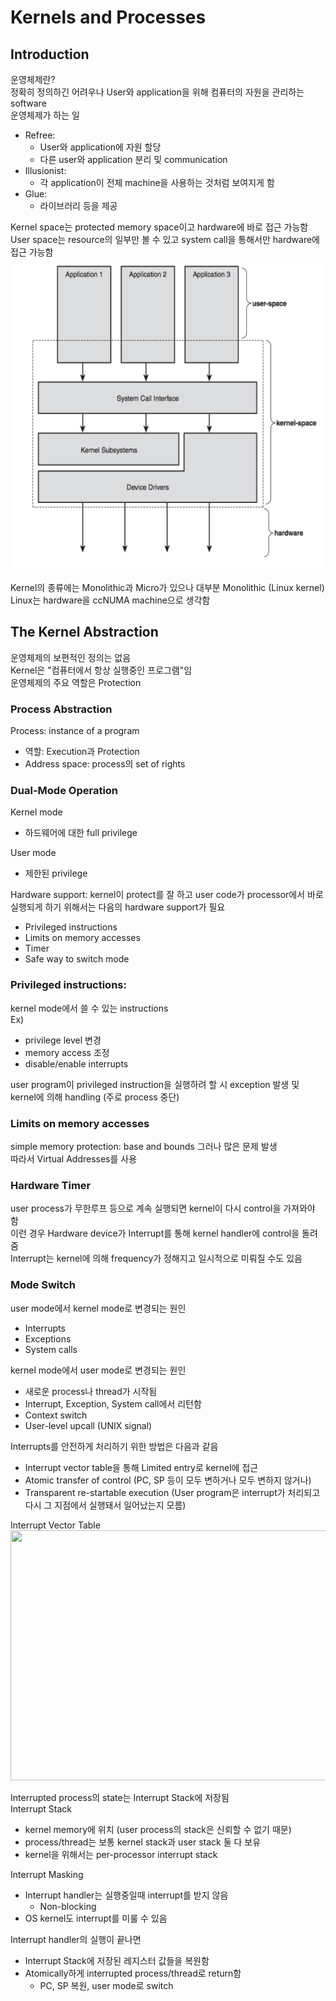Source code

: # Kernels and Processes
## Introduction
운영체제란?   
정확히 정의하긴 어려우나 User와 application을 위해 컴퓨터의 자원을 관리하는 software   
운영체제가 하는 일
- Refree:
    - User와 application에 자원 할당
    - 다른 user와 application 분리 및 communication
- Illusionist:
    - 각 application이 전체 machine을 사용하는 것처럼 보여지게 함
- Glue:
    - 라이브러리 등을 제공

Kernel space는 protected memory space이고 hardware에 바로 접근 가능함   
User space는 resource의 일부만 볼 수 있고 system call을 통해서만 hardware에 접근 가능함
<img src = "https://github.com/eomhs/TIL/blob/main/figures/Relationship%20between%20spaces.PNG" width="600" height="500"/>

Kernel의 종류에는 Monolithic과 Micro가 있으나 대부분 Monolithic (Linux kernel)  
Linux는 hardware을 ccNUMA machine으로 생각함
## The Kernel Abstraction
운영체제의 보편적인 정의는 없음   
Kernel은 "컴퓨터에서 항상 실행중인 프로그램"임   
운영체제의 주요 역할은 Protection   
### Process Abstraction
Process: instance of a program
- 역할: Execution과 Protection
- Address space: process의 set of rights
### Dual-Mode Operation
Kernel mode
- 하드웨어에 대한 full privilege

User mode
- 제한된 privilege

Hardware support: kernel이 protect를 잘 하고 user code가 processor에서 바로 실행되게 하기 위해서는 다음의 hardware support가 필요
- Privileged instructions
- Limits on memory accesses
- Timer
- Safe way to switch mode

### Privileged instructions:   
kernel mode에서 쓸 수 있는 instructions   
Ex)
- privilege level 변경
- memory access 조정
- disable/enable interrupts   

user program이 privileged instruction을 실행하려 할 시 exception 발생 및 kernel에 의해 handling (주로 process 중단) 

### Limits on memory accesses
simple memory protection: base and bounds 그러나 많은 문제 발생   
따라서 Virtual Addresses를 사용

### Hardware Timer
user process가 무한루프 등으로 계속 실행되면 kernel이 다시 control을 가져와야 함  
이런 경우 Hardware device가 Interrupt를 통해 kernel handler에 control을 돌려줌   
Interrupt는 kernel에 의해 frequency가 정해지고 일시적으로 미뤄질 수도 있음

### Mode Switch
user mode에서 kernel mode로 변경되는 원인
- Interrupts
- Exceptions
- System calls

kernel mode에서 user mode로 변경되는 원인   
- 새로운 process나 thread가 시작됨
- Interrupt, Exception, System call에서 리턴함
- Context switch
- User-level upcall (UNIX signal)

Interrupts를 안전하게 처리하기 위한 방법은 다음과 같음
- Interrupt vector table을 통해 Limited entry로 kernel에 접근
- Atomic transfer of control (PC, SP 등이 모두 변하거나 모두 변하지 않거나)
- Transparent re-startable execution (User program은 interrupt가 처리되고 다시 그 지점에서 실행돼서 일어났는지 모름)   

Interrupt Vector Table   
<img src = "https://github.com/eomhs/TIL/blob/main/figures/Interruptp%20Vector%20Table.PNG" width="600" height="400"/>

Interrupted process의 state는 Interrupt Stack에 저장됨   
Interrupt Stack
- kernel memory에 위치 (user process의 stack은 신뢰할 수 없기 때문)
- process/thread는 보통 kernel stack과 user stack 둘 다 보유
- kernel을 위해서는 per-processor interrupt stack

Interrupt Masking
- Interrupt handler는 실행중일때 interrupt를 받지 않음
    - Non-blocking
- OS kernel도 interrupt를 미룰 수 있음

Interrupt handler의 실행이 끝나면 
- Interrupt Stack에 저장된 레지스터 값들을 복원함
- Atomically하게 interrupted process/thread로 return함
    - PC, SP 복원, user mode로 switch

• Exercise description
Every line in the data that holds the string "main" should be copied.

• Written solution
<img src = "https://github.com/eomhs/TIL/blob/main/figures/Relationship%20between%20spaces.PNG" width="600" height="500"/>
<img src = "https://github.com/eomhs/TIL/blob/main/figures/Interruptp%20Vector%20Table.PNG" width="600" height="400"/>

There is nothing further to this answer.